LAWS OF ELECTROLYTIC CONDUCTION
The solution around the cathode contained:
| Before electrolysis | 2.8543 gr. Ċu | |
| After " | 2.5541"" | |
| It lost therefore | 0.3002 gr. Ċu, | or 0.2396 gr. Cu. |
The quantity of transferred copper is therefore
| 0.3372 | |
| –0.2396 | |
| 0.0976 | gr., 9763372 = 28.9 per cent, equivalent. |
If we tabulate the results of these experiments:
| Current | Transference |
| 113 | 29.1 |
| 420 | 28.5 |
| 958 | 28.9 per cent. |
| Mean.28.8 per cent. |
there can be no doubt that the transference is independent of the intensity of the current. I have always avoided using very large currents, as the rise in temperature which they produce in the solution is disturbing. The immediate effect of this on our data is easily obviated by not removing the electrolyzed solution for analysis immediately after breaking the current, but allowing it to first return to the temperature of the surroundings. On the other hand, an indirect disturbance of the rise of temperature cannot be so easily overcome. This consists in the evolution of a quantity of little air-bubbles which usually cover the surface of the glass plate under the cathode, and which cannot be removed. That these little bubbles are not hydrogen gas is clear from the place where they appear.
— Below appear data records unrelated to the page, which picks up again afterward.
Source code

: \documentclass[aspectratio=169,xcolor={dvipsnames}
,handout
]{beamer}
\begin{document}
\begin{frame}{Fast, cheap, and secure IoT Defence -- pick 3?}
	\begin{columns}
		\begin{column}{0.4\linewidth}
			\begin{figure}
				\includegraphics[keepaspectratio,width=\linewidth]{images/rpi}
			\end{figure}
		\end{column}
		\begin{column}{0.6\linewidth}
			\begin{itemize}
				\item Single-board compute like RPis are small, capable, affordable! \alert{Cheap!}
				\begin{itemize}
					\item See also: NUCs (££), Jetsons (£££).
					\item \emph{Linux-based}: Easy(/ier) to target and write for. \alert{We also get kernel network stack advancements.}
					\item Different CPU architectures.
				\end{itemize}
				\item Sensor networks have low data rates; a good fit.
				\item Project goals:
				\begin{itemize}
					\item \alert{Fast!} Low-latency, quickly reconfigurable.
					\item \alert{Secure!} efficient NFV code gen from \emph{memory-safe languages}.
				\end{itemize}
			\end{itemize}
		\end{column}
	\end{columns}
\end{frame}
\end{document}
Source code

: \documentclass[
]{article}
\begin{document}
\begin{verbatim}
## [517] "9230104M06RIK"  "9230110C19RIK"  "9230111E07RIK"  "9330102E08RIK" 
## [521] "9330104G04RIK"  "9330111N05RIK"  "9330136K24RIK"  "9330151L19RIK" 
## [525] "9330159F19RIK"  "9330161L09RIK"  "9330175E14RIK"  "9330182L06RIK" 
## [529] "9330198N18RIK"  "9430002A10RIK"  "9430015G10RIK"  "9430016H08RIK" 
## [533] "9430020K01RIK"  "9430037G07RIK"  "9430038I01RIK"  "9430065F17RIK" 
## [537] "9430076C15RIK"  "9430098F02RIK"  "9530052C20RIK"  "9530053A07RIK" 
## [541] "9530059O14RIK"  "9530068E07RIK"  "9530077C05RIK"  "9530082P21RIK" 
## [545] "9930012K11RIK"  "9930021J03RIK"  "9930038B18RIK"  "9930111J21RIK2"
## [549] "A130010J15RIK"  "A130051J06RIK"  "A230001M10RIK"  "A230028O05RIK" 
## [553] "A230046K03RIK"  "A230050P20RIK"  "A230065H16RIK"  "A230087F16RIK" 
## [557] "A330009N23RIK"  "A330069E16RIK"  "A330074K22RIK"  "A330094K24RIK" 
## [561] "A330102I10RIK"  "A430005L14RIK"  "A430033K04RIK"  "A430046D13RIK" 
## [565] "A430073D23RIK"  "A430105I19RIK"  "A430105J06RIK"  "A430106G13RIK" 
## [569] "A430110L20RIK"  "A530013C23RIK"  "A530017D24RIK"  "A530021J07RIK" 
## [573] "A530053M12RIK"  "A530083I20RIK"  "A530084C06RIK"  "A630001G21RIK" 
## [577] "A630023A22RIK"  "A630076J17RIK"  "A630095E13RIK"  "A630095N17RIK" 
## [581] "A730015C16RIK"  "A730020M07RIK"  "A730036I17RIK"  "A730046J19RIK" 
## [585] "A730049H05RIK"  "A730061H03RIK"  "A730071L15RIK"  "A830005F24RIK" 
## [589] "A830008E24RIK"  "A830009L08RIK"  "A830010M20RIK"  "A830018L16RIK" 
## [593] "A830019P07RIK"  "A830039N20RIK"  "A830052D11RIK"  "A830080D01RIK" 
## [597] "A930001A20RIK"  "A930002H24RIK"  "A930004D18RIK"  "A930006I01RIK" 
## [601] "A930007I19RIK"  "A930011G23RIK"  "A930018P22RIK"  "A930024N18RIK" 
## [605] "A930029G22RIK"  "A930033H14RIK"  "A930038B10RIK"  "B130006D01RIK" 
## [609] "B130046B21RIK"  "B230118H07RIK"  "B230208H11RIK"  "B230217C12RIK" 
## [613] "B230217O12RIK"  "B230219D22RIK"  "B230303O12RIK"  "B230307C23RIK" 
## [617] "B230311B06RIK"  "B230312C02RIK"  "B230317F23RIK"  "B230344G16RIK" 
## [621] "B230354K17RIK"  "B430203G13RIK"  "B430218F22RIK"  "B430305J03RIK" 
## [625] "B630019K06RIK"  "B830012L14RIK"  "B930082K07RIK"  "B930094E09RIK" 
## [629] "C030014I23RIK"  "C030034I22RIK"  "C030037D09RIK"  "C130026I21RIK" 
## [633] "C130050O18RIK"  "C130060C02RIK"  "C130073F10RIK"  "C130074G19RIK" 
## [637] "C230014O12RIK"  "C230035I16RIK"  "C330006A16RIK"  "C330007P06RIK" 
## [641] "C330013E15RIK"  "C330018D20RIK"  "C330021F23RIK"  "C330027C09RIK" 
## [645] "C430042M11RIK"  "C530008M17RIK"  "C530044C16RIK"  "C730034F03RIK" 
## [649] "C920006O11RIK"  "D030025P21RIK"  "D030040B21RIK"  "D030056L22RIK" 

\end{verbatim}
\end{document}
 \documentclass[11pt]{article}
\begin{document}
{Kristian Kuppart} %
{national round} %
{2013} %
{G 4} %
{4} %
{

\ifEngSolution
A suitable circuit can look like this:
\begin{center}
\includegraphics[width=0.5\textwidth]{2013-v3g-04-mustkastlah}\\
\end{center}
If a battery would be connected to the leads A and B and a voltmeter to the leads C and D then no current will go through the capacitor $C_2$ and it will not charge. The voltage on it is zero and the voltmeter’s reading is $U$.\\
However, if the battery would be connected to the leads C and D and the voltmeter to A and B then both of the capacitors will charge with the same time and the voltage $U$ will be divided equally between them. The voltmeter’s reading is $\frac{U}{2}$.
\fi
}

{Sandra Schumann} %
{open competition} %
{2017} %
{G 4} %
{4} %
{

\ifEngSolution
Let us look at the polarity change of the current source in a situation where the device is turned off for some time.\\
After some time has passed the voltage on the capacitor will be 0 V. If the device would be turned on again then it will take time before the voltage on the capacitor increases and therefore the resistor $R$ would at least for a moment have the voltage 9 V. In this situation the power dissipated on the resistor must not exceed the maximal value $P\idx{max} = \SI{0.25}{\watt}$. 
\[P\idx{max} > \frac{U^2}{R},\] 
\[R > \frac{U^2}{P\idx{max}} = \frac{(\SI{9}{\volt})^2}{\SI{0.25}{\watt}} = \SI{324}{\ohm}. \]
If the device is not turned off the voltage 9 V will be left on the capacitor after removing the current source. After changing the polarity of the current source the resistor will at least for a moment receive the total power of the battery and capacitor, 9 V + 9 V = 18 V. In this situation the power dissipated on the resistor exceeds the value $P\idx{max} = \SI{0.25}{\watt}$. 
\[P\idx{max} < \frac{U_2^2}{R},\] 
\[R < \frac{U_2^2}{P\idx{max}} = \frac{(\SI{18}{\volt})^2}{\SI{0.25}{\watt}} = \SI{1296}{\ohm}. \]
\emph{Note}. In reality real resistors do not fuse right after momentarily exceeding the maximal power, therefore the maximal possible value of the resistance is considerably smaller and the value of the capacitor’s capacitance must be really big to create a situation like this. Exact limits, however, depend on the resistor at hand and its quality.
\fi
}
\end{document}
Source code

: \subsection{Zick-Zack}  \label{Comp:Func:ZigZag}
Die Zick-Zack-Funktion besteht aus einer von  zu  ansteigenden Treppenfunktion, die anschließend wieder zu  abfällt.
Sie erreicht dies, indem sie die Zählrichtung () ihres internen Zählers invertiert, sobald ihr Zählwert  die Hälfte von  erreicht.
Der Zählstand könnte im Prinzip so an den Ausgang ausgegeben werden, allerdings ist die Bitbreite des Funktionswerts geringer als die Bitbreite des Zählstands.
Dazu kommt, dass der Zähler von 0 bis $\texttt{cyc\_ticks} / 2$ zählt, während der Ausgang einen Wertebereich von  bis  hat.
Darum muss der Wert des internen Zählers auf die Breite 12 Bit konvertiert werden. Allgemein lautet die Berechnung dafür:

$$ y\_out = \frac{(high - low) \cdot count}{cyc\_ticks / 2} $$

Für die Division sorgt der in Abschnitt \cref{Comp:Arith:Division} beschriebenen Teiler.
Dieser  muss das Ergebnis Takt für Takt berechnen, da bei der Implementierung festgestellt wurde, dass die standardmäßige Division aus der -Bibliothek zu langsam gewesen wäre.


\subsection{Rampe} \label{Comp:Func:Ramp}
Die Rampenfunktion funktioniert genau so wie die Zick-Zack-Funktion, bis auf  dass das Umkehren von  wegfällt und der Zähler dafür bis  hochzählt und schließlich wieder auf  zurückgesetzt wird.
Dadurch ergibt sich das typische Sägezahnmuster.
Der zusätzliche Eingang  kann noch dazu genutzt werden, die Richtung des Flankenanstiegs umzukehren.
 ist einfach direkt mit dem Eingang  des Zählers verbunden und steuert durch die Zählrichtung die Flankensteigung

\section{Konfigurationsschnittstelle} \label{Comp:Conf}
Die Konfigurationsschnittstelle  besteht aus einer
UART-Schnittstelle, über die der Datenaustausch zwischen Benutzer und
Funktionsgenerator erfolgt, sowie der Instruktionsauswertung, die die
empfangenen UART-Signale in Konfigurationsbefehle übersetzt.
If large currents are to be used, it is judicious to free the solution as far as possible from absorbed air, before filling the apparatus; this is most easily done under an air-pump.
The second question which we must consider has reference to the influence of the concentration on the transference. Six solutions of copper sulphate of very different concentration were subjected to electrolysis.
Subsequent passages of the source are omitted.